[Stored data entries]
+---+
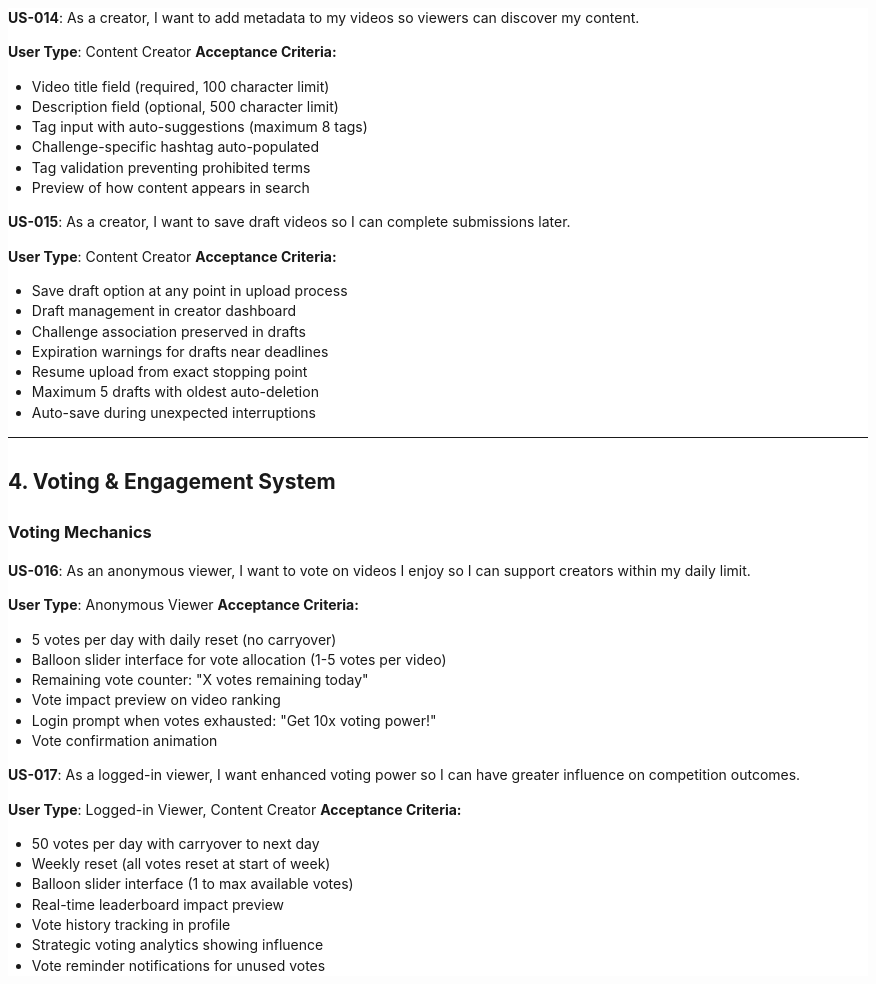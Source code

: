 **US-014**: As a creator, I want to add metadata to my videos so viewers can discover my content.

**User Type**: Content Creator
**Acceptance Criteria:**

- Video title field (required, 100 character limit)
- Description field (optional, 500 character limit)
- Tag input with auto-suggestions (maximum 8 tags)
- Challenge-specific hashtag auto-populated
- Tag validation preventing prohibited terms
- Preview of how content appears in search

**US-015**: As a creator, I want to save draft videos so I can complete submissions later.

**User Type**: Content Creator
**Acceptance Criteria:**

- Save draft option at any point in upload process
- Draft management in creator dashboard
- Challenge association preserved in drafts
- Expiration warnings for drafts near deadlines
- Resume upload from exact stopping point
- Maximum 5 drafts with oldest auto-deletion
- Auto-save during unexpected interruptions

---

## 4. Voting & Engagement System

### Voting Mechanics

**US-016**: As an anonymous viewer, I want to vote on videos I enjoy so I can support creators within my daily limit.

**User Type**: Anonymous Viewer
**Acceptance Criteria:**

- 5 votes per day with daily reset (no carryover)
- Balloon slider interface for vote allocation (1-5 votes per video)
- Remaining vote counter: "X votes remaining today"
- Vote impact preview on video ranking
- Login prompt when votes exhausted: "Get 10x voting power!"
- Vote confirmation animation

**US-017**: As a logged-in viewer, I want enhanced voting power so I can have greater influence on competition outcomes.

**User Type**: Logged-in Viewer, Content Creator
**Acceptance Criteria:**

- 50 votes per day with carryover to next day
- Weekly reset (all votes reset at start of week)
- Balloon slider interface (1 to max available votes)
- Real-time leaderboard impact preview
- Vote history tracking in profile
- Strategic voting analytics showing influence
- Vote reminder notifications for unused votes
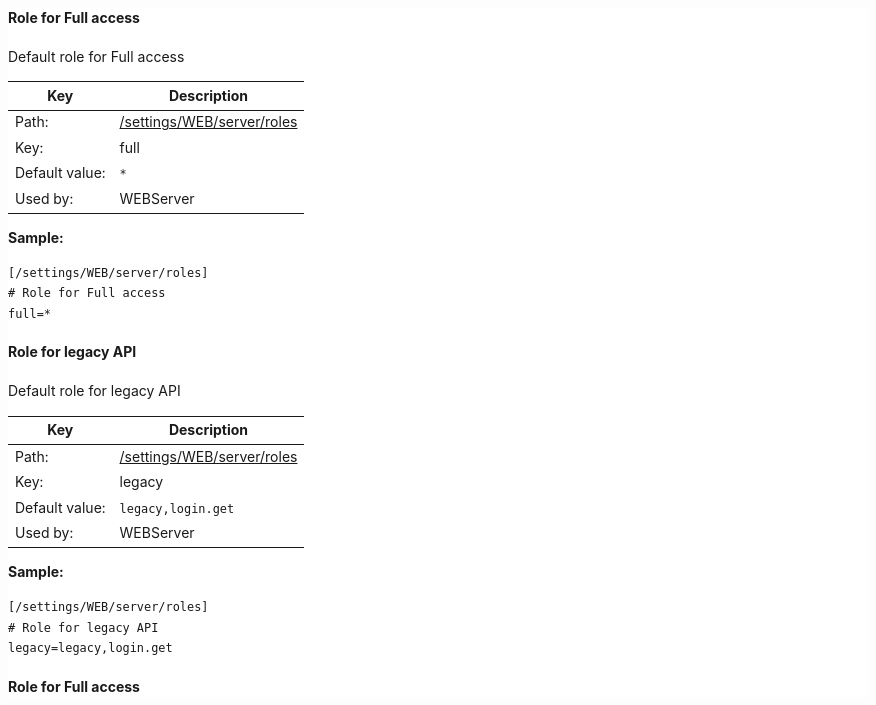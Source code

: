 

#### Role for Full access <a id="/settings/WEB/server/roles/full"></a>

Default role for Full access





| Key            | Description                                               |
|----------------|-----------------------------------------------------------|
| Path:          | [/settings/WEB/server/roles](#/settings/WEB/server/roles) |
| Key:           | full                                                      |
| Default value: | `*`                                                       |
| Used by:       | WEBServer                                                 |


**Sample:**

```
[/settings/WEB/server/roles]
# Role for Full access
full=*
```



#### Role for legacy API <a id="/settings/WEB/server/roles/legacy"></a>

Default role for legacy API





| Key            | Description                                               |
|----------------|-----------------------------------------------------------|
| Path:          | [/settings/WEB/server/roles](#/settings/WEB/server/roles) |
| Key:           | legacy                                                    |
| Default value: | `legacy,login.get`                                        |
| Used by:       | WEBServer                                                 |


**Sample:**

```
[/settings/WEB/server/roles]
# Role for legacy API
legacy=legacy,login.get
```



#### Role for Full access <a id="/settings/WEB/server/roles/view"></a>
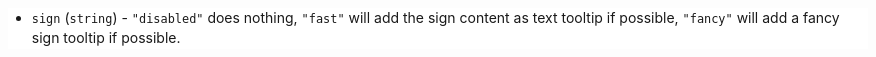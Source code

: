  - `sign` (`string`) - `"disabled"` does nothing, `"fast"` will add the sign content as text tooltip if possible, `"fancy"` will add a fancy sign tooltip if possible.

[quilt]: https://quiltmc.org
[Mod loader: Quilt]: https://img.shields.io/badge/modloader-Quilt-9115ff?style=flat-square
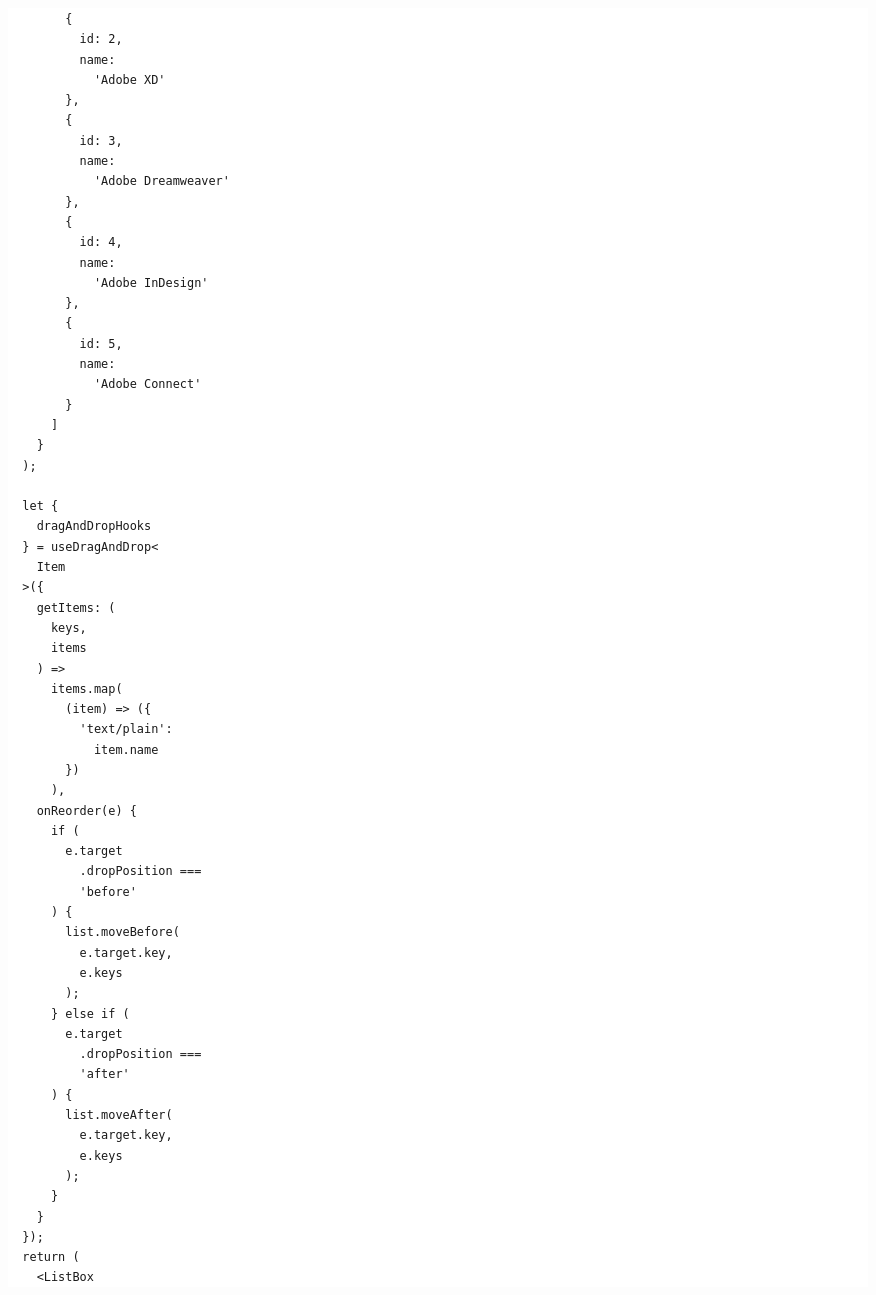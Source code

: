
 ```
        {
          id: 2,
          name:
            'Adobe XD'
        },
        {
          id: 3,
          name:
            'Adobe Dreamweaver'
        },
        {
          id: 4,
          name:
            'Adobe InDesign'
        },
        {
          id: 5,
          name:
            'Adobe Connect'
        }
      ]
    }
  );

  let {
    dragAndDropHooks
  } = useDragAndDrop<
    Item
  >({
    getItems: (
      keys,
      items
    ) =>
      items.map(
        (item) => ({
          'text/plain':
            item.name
        })
      ),
    onReorder(e) {
      if (
        e.target
          .dropPosition ===
          'before'
      ) {
        list.moveBefore(
          e.target.key,
          e.keys
        );
      } else if (
        e.target
          .dropPosition ===
          'after'
      ) {
        list.moveAfter(
          e.target.key,
          e.keys
        );
      }
    }
  });
  return (
    <ListBox
```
+---+
▶ [ABOUT THIS TASK] Work out how many lines in the records above contain the word "settings", and reply with that number alone.

▶ [REPLY] 7